* _THE INPUT_
--*--
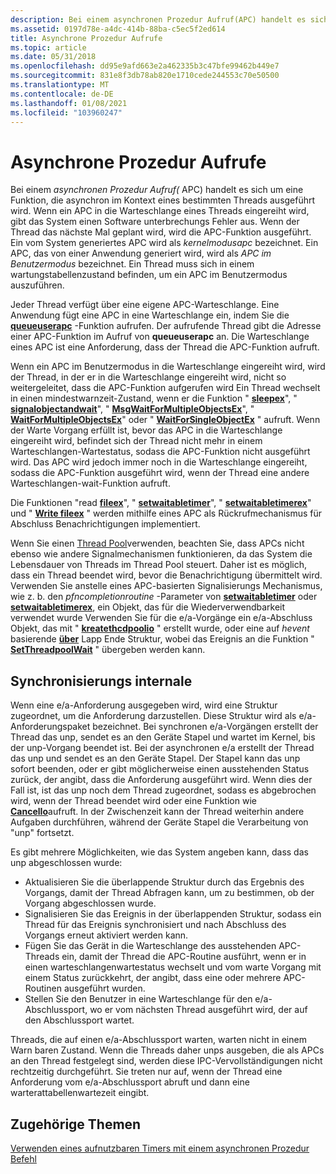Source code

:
 ```yaml
---
description: Bei einem asynchronen Prozedur Aufruf(APC) handelt es sich um eine Funktion, die asynchron im Kontext eines bestimmten Threads ausgeführt wird.
ms.assetid: 0197d78e-a4dc-414b-88ba-c5ec5f2ed614
title: Asynchrone Prozedur Aufrufe
ms.topic: article
ms.date: 05/31/2018
ms.openlocfilehash: dd95e9afd663e2a462335b3c47bfe99462b449e7
ms.sourcegitcommit: 831e8f3db78ab820e1710cede244553c70e50500
ms.translationtype: MT
ms.contentlocale: de-DE
ms.lasthandoff: 01/08/2021
ms.locfileid: "103960247"
---
```

# <a name="asynchronous-procedure-calls"></a>Asynchrone Prozedur Aufrufe

Bei einem *asynchronen Prozedur Aufruf(* APC) handelt es sich um eine Funktion, die asynchron im Kontext eines bestimmten Threads ausgeführt wird. Wenn ein APC in die Warteschlange eines Threads eingereiht wird, gibt das System einen Software unterbrechungs Fehler aus. Wenn der Thread das nächste Mal geplant wird, wird die APC-Funktion ausgeführt. Ein vom System generiertes APC wird als *kernelmodusapc* bezeichnet. Ein APC, das von einer Anwendung generiert wird, wird als *APC im Benutzermodus* bezeichnet. Ein Thread muss sich in einem wartungstabellenzustand befinden, um ein APC im Benutzermodus auszuführen.

Jeder Thread verfügt über eine eigene APC-Warteschlange. Eine Anwendung fügt eine APC in eine Warteschlange ein, indem Sie die [**queueuserapc**](/windows/win32/api/processthreadsapi/nf-processthreadsapi-queueuserapc) -Funktion aufrufen. Der aufrufende Thread gibt die Adresse einer APC-Funktion im Aufruf von **queueuserapc** an. Die Warteschlange eines APC ist eine Anforderung, dass der Thread die APC-Funktion aufruft.

Wenn ein APC im Benutzermodus in die Warteschlange eingereiht wird, wird der Thread, in der er in die Warteschlange eingereiht wird, nicht so weitergeleitet, dass die APC-Funktion aufgerufen wird Ein Thread wechselt in einen mindestwarnzeit-Zustand, wenn er die Funktion " [**sleepex**](/windows/win32/api/synchapi/nf-synchapi-sleepex)", " [**signalobjectandwait**](/windows/win32/api/synchapi/nf-synchapi-signalobjectandwait)", " [**MsgWaitForMultipleObjectsEx**](/windows/desktop/api/Winuser/nf-winuser-msgwaitformultipleobjectsex)", " [**WaitForMultipleObjectsEx**](/windows/win32/api/winuser/nf-winuser-msgwaitformultipleobjectsex)" oder " [**WaitForSingleObjectEx**](/windows/win32/api/synchapi/nf-synchapi-waitforsingleobjectex) " aufruft. Wenn der Warte Vorgang erfüllt ist, bevor das APC in die Warteschlange eingereiht wird, befindet sich der Thread nicht mehr in einem Warteschlangen-Wartestatus, sodass die APC-Funktion nicht ausgeführt wird. Das APC wird jedoch immer noch in die Warteschlange eingereiht, sodass die APC-Funktion ausgeführt wird, wenn der Thread eine andere Warteschlangen-wait-Funktion aufruft.

Die Funktionen "read [**fileex**](/windows/win32/api/fileapi/nf-fileapi-readfileex)", " [**setwaitabletimer**](/windows/win32/api/synchapi/nf-synchapi-setwaitabletimer)", " [**setwaitabletimerex**](/windows/win32/api/synchapi/nf-synchapi-setwaitabletimerex)" und " [**Write fileex**](/windows/win32/api/fileapi/nf-fileapi-writefileex) " werden mithilfe eines APC als Rückrufmechanismus für Abschluss Benachrichtigungen implementiert.

Wenn Sie einen [Thread Pool](../procthread/thread-pools.md)verwenden, beachten Sie, dass APCs nicht ebenso wie andere Signalmechanismen funktionieren, da das System die Lebensdauer von Threads im Thread Pool steuert. Daher ist es möglich, dass ein Thread beendet wird, bevor die Benachrichtigung übermittelt wird. Verwenden Sie anstelle eines APC-basierten Signalisierungs Mechanismus, wie z. b. den *pfncompletionroutine* -Parameter von [**setwaitabletimer**](/windows/win32/api/synchapi/nf-synchapi-setwaitabletimer) oder [**setwaitabletimerex**](/windows/win32/api/synchapi/nf-synchapi-setwaitabletimerex), ein Objekt, das für [](/windows/win32/api/threadpoolapiset/nf-threadpoolapiset-createthreadpooltimer)die Wiederverwendbarkeit verwendet wurde Verwenden Sie für die e/a-Vorgänge ein e/a-Abschluss Objekt, das mit " [**kreatethcdpoolio**](/windows/win32/api/threadpoolapiset/nf-threadpoolapiset-createthreadpoolio) " erstellt wurde, oder eine auf *hevent* basierende [**über**](/windows/win32/api/minwinbase/ns-minwinbase-overlapped) Lapp Ende Struktur, wobei das Ereignis an die Funktion " [**SetThreadpoolWait**](/windows/win32/api/threadpoolapiset/nf-threadpoolapiset-setthreadpoolwait) " übergeben werden kann.

## <a name="synchronization-internals"></a>Synchronisierungs internale

Wenn eine e/a-Anforderung ausgegeben wird, wird eine Struktur zugeordnet, um die Anforderung darzustellen. Diese Struktur wird als e/a-Anforderungspaket bezeichnet. Bei synchronen e/a-Vorgängen erstellt der Thread das unp, sendet es an den Geräte Stapel und wartet im Kernel, bis der unp-Vorgang beendet ist. Bei der asynchronen e/a erstellt der Thread das unp und sendet es an den Geräte Stapel. Der Stapel kann das unp sofort beenden, oder er gibt möglicherweise einen ausstehenden Status zurück, der angibt, dass die Anforderung ausgeführt wird. Wenn dies der Fall ist, ist das unp noch dem Thread zugeordnet, sodass es abgebrochen wird, wenn der Thread beendet wird oder eine Funktion wie [**CancelIo**](/windows/win32/api/ioapiset/nf-ioapiset-cancelio)aufruft. In der Zwischenzeit kann der Thread weiterhin andere Aufgaben durchführen, während der Geräte Stapel die Verarbeitung von "unp" fortsetzt.

Es gibt mehrere Möglichkeiten, wie das System angeben kann, dass das unp abgeschlossen wurde:

-   Aktualisieren Sie die überlappende Struktur durch das Ergebnis des Vorgangs, damit der Thread Abfragen kann, um zu bestimmen, ob der Vorgang abgeschlossen wurde.
-   Signalisieren Sie das Ereignis in der überlappenden Struktur, sodass ein Thread für das Ereignis synchronisiert und nach Abschluss des Vorgangs erneut aktiviert werden kann.
-   Fügen Sie das Gerät in die Warteschlange des ausstehenden APC-Threads ein, damit der Thread die APC-Routine ausführt, wenn er in einen warteschlangenwartestatus wechselt und vom warte Vorgang mit einem Status zurückkehrt, der angibt, dass eine oder mehrere APC-Routinen ausgeführt wurden.
-   Stellen Sie den Benutzer in eine Warteschlange für den e/a-Abschlussport, wo er vom nächsten Thread ausgeführt wird, der auf den Abschlussport wartet.

Threads, die auf einen e/a-Abschlussport warten, warten nicht in einem Warn baren Zustand. Wenn die Threads daher unps ausgeben, die als APCs an den Thread festgelegt sind, werden diese IPC-Vervollständigungen nicht rechtzeitig durchgeführt. Sie treten nur auf, wenn der Thread eine Anforderung vom e/a-Abschlussport abruft und dann eine warterattabellenwartezeit eingibt.

## <a name="related-topics"></a>Zugehörige Themen

<dl> <dt>

[Verwenden eines aufnutzbaren Timers mit einem asynchronen Prozedur Befehl](using-a-waitable-timer-with-an-asynchronous-procedure-call.md)
</dt> </dl>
--*--
* _PROBLEM DETAILS_
Scan the material for lines with the word "name", and copy each line you find.

* _SOLUTION_
# <a name="asynchronous-procedure-calls"></a>Asynchrone Prozedur Aufrufe
## <a name="synchronization-internals"></a>Synchronisierungs internale
## <a name="related-topics"></a>Zugehörige Themen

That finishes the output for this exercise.